You’re doing a lot of work for free upfront
Whatever sizable means to you. I am picturing something like at least thousands of subscribers, better tens of thousands.
And for most of that initial period, you’re creating tons of valuable content for free without any immediate payoff.
It’s a labor of love at first. Monetization only comes after you’ve put in the hard work to earn a loyal following.
Or you just create crap from the beginning to make a quick. Probably not going to work out.
Speaking of it…
Not knowing if it will work out
When you first launch a newsletter, you have no idea if people will subscribe or if you’ll be able to build an audience over time.
It feels great.
Until it doesn’t…
It’s a risky endeavor that might fail to take off. You have to be willing to experiment and keep trying if your first efforts flop.

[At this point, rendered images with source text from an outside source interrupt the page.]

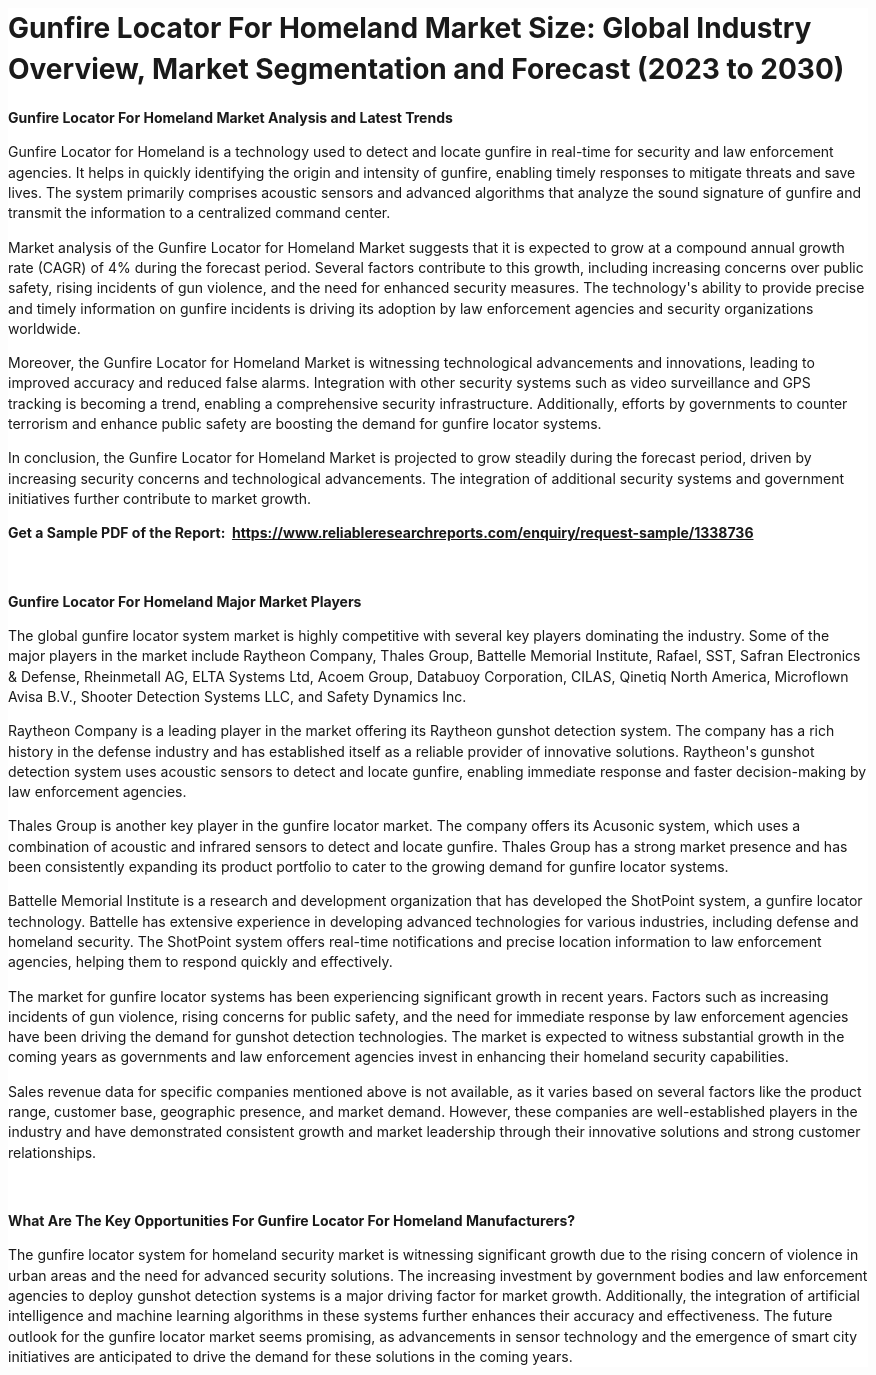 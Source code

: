 <p><h1>Gunfire Locator For Homeland Market Size: Global Industry Overview, Market Segmentation and Forecast (2023 to 2030)</h1></p><p><strong>Gunfire Locator For Homeland Market Analysis and Latest Trends</strong></p>
<p><p>Gunfire Locator for Homeland is a technology used to detect and locate gunfire in real-time for security and law enforcement agencies. It helps in quickly identifying the origin and intensity of gunfire, enabling timely responses to mitigate threats and save lives. The system primarily comprises acoustic sensors and advanced algorithms that analyze the sound signature of gunfire and transmit the information to a centralized command center.</p><p>Market analysis of the Gunfire Locator for Homeland Market suggests that it is expected to grow at a compound annual growth rate (CAGR) of 4% during the forecast period. Several factors contribute to this growth, including increasing concerns over public safety, rising incidents of gun violence, and the need for enhanced security measures. The technology's ability to provide precise and timely information on gunfire incidents is driving its adoption by law enforcement agencies and security organizations worldwide.</p><p>Moreover, the Gunfire Locator for Homeland Market is witnessing technological advancements and innovations, leading to improved accuracy and reduced false alarms. Integration with other security systems such as video surveillance and GPS tracking is becoming a trend, enabling a comprehensive security infrastructure. Additionally, efforts by governments to counter terrorism and enhance public safety are boosting the demand for gunfire locator systems.</p><p>In conclusion, the Gunfire Locator for Homeland Market is projected to grow steadily during the forecast period, driven by increasing security concerns and technological advancements. The integration of additional security systems and government initiatives further contribute to market growth.</p></p>
<p><strong>Get a Sample PDF of the Report:&nbsp; <a href="https://www.reliableresearchreports.com/enquiry/request-sample/1338736">https://www.reliableresearchreports.com/enquiry/request-sample/1338736</a></strong></p>
<p>&nbsp;</p>
<p><strong>Gunfire Locator For Homeland Major Market Players</strong></p>
<p><p>The global gunfire locator system market is highly competitive with several key players dominating the industry. Some of the major players in the market include Raytheon Company, Thales Group, Battelle Memorial Institute, Rafael, SST, Safran Electronics & Defense, Rheinmetall AG, ELTA Systems Ltd, Acoem Group, Databuoy Corporation, CILAS, Qinetiq North America, Microflown Avisa B.V., Shooter Detection Systems LLC, and Safety Dynamics Inc.</p><p>Raytheon Company is a leading player in the market offering its Raytheon gunshot detection system. The company has a rich history in the defense industry and has established itself as a reliable provider of innovative solutions. Raytheon's gunshot detection system uses acoustic sensors to detect and locate gunfire, enabling immediate response and faster decision-making by law enforcement agencies. </p><p>Thales Group is another key player in the gunfire locator market. The company offers its Acusonic system, which uses a combination of acoustic and infrared sensors to detect and locate gunfire. Thales Group has a strong market presence and has been consistently expanding its product portfolio to cater to the growing demand for gunfire locator systems.</p><p>Battelle Memorial Institute is a research and development organization that has developed the ShotPoint system, a gunfire locator technology. Battelle has extensive experience in developing advanced technologies for various industries, including defense and homeland security. The ShotPoint system offers real-time notifications and precise location information to law enforcement agencies, helping them to respond quickly and effectively.</p><p>The market for gunfire locator systems has been experiencing significant growth in recent years. Factors such as increasing incidents of gun violence, rising concerns for public safety, and the need for immediate response by law enforcement agencies have been driving the demand for gunshot detection technologies. The market is expected to witness substantial growth in the coming years as governments and law enforcement agencies invest in enhancing their homeland security capabilities.</p><p>Sales revenue data for specific companies mentioned above is not available, as it varies based on several factors like the product range, customer base, geographic presence, and market demand. However, these companies are well-established players in the industry and have demonstrated consistent growth and market leadership through their innovative solutions and strong customer relationships.</p></p>
<p>&nbsp;</p>
<p><strong>What Are The Key Opportunities For Gunfire Locator For Homeland Manufacturers?</strong></p>
<p><p>The gunfire locator system for homeland security market is witnessing significant growth due to the rising concern of violence in urban areas and the need for advanced security solutions. The increasing investment by government bodies and law enforcement agencies to deploy gunshot detection systems is a major driving factor for market growth. Additionally, the integration of artificial intelligence and machine learning algorithms in these systems further enhances their accuracy and effectiveness. The future outlook for the gunfire locator market seems promising, as advancements in sensor technology and the emergence of smart city initiatives are anticipated to drive the demand for these solutions in the coming years.</p></p>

There are never any guarantees that all your hard work will pay off in the end.
And who wants to spend months or years on something that never takes off.
The bottom line
Monetizing a newsletter takes significant time, effort, and patience.
In 2024 the internet is full of articles, videos, courses, and paid stuff to “help” you build a newsletter that scales and makes you money.
But most of the time, these products make the money, not the newsletters.
While it might look easy from the outside, the reality is that it takes strategic planning and consistent work to build an audience and revenue streams.
And some heavy investment. Time and money-wise.
It’s not a get-rich-quick scheme, despite what some internet marketers might suggest.
Like any business, it requires perseverance even when progress is slow. But it can be incredibly rewarding if you’re able to grow that thing to a valuable point.
Don’t get me wrong. It’s dope to have a newsletter that makes money, or a blog, or a template business, or an affiliate marketing strategy, or all of the above combined.
But it ain’t going to happen overnight.
Building and monetizing a successful newsletter is a challenging long-term endeavor. Quick money is unrealistic. A lot of money is too.
Then again, it’s never been a better time to do it than now. The industry is booming and I don’t see that stopping anytime soon.